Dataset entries
--*--
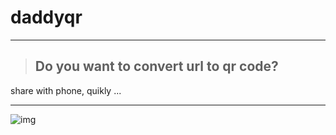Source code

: # daddyqr
---

>  ## Do you want to convert url to qr code? 


share with phone, quikly ... 

---


![img](https://user-images.githubusercontent.com/42716195/198854796-66c6c907-7f46-4876-8603-4e4ed383da98.png)
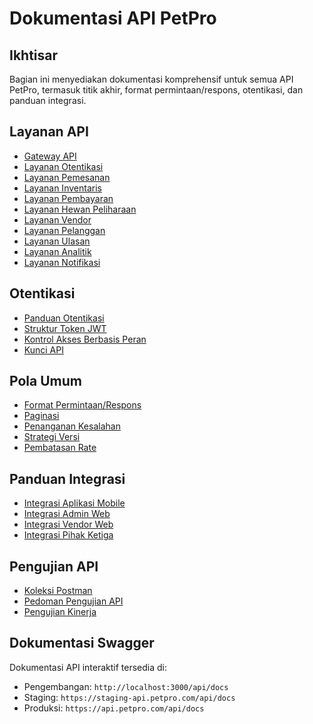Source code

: # Dokumentasi API PetPro

## Ikhtisar

Bagian ini menyediakan dokumentasi komprehensif untuk semua API PetPro, termasuk titik akhir, format permintaan/respons, otentikasi, dan panduan integrasi.

## Layanan API

- [Gateway API](./api-gateway.md)
- [Layanan Otentikasi](./auth-service-api.md)
- [Layanan Pemesanan](./booking-service-api.md)
- [Layanan Inventaris](./inventory-service-api.md)
- [Layanan Pembayaran](./payment-service-api.md)
- [Layanan Hewan Peliharaan](./pet-service-api.md)
- [Layanan Vendor](./vendor-service-api.md)
- [Layanan Pelanggan](./customer-service-api.md)
- [Layanan Ulasan](./review-service-api.md)
- [Layanan Analitik](./analytics-service-api.md)
- [Layanan Notifikasi](./notification-service-api.md)

## Otentikasi

- [Panduan Otentikasi](./authentication.md)
- [Struktur Token JWT](./jwt-tokens.md)
- [Kontrol Akses Berbasis Peran](./rbac.md)
- [Kunci API](./api-keys.md)

## Pola Umum

- [Format Permintaan/Respons](./request-response-formats.md)
- [Paginasi](./pagination.md)
- [Penanganan Kesalahan](./error-handling.md)
- [Strategi Versi](./versioning.md)
- [Pembatasan Rate](./rate-limiting.md)

## Panduan Integrasi

- [Integrasi Aplikasi Mobile](./mobile-integration.md)
- [Integrasi Admin Web](./web-admin-integration.md)
- [Integrasi Vendor Web](./web-vendor-integration.md)
- [Integrasi Pihak Ketiga](./third-party-integration.md)

## Pengujian API

- [Koleksi Postman](./postman-collections.md)
- [Pedoman Pengujian API](./api-testing.md)
- [Pengujian Kinerja](./performance-testing.md)

## Dokumentasi Swagger

Dokumentasi API interaktif tersedia di:
- Pengembangan: `http://localhost:3000/api/docs`
- Staging: `https://staging-api.petpro.com/api/docs`
- Produksi: `https://api.petpro.com/api/docs`
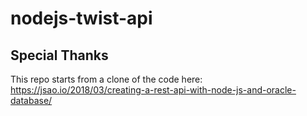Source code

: # nodejs-twist-api

## Special Thanks
This repo starts from a clone of the code here:
https://jsao.io/2018/03/creating-a-rest-api-with-node-js-and-oracle-database/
--*--
Reproduce every entry above in full and exactly, though not its pictures.

Source code

: # daddyqr
---

>  ## Do you want to convert url to qr code? 


share with phone, quikly ... 

---


![img](https://user-images.githubusercontent.com/42716195/198854796-66c6c907-7f46-4876-8603-4e4ed383da98.png)
Source code

: # Dokumentasi API PetPro

## Ikhtisar

Bagian ini menyediakan dokumentasi komprehensif untuk semua API PetPro, termasuk titik akhir, format permintaan/respons, otentikasi, dan panduan integrasi.

## Layanan API

- [Gateway API](./api-gateway.md)
- [Layanan Otentikasi](./auth-service-api.md)
- [Layanan Pemesanan](./booking-service-api.md)
- [Layanan Inventaris](./inventory-service-api.md)
- [Layanan Pembayaran](./payment-service-api.md)
- [Layanan Hewan Peliharaan](./pet-service-api.md)
- [Layanan Vendor](./vendor-service-api.md)
- [Layanan Pelanggan](./customer-service-api.md)
- [Layanan Ulasan](./review-service-api.md)
- [Layanan Analitik](./analytics-service-api.md)
- [Layanan Notifikasi](./notification-service-api.md)

## Otentikasi

- [Panduan Otentikasi](./authentication.md)
- [Struktur Token JWT](./jwt-tokens.md)
- [Kontrol Akses Berbasis Peran](./rbac.md)
- [Kunci API](./api-keys.md)

## Pola Umum

- [Format Permintaan/Respons](./request-response-formats.md)
- [Paginasi](./pagination.md)
- [Penanganan Kesalahan](./error-handling.md)
- [Strategi Versi](./versioning.md)
- [Pembatasan Rate](./rate-limiting.md)

## Panduan Integrasi

- [Integrasi Aplikasi Mobile](./mobile-integration.md)
- [Integrasi Admin Web](./web-admin-integration.md)
- [Integrasi Vendor Web](./web-vendor-integration.md)
- [Integrasi Pihak Ketiga](./third-party-integration.md)

## Pengujian API

- [Koleksi Postman](./postman-collections.md)
- [Pedoman Pengujian API](./api-testing.md)
- [Pengujian Kinerja](./performance-testing.md)

## Dokumentasi Swagger

Dokumentasi API interaktif tersedia di:
- Pengembangan: `http://localhost:3000/api/docs`
- Staging: `https://staging-api.petpro.com/api/docs`
- Produksi: `https://api.petpro.com/api/docs`
Source code

: # nodejs-twist-api

## Special Thanks
This repo starts from a clone of the code here:
https://jsao.io/2018/03/creating-a-rest-api-with-node-js-and-oracle-database/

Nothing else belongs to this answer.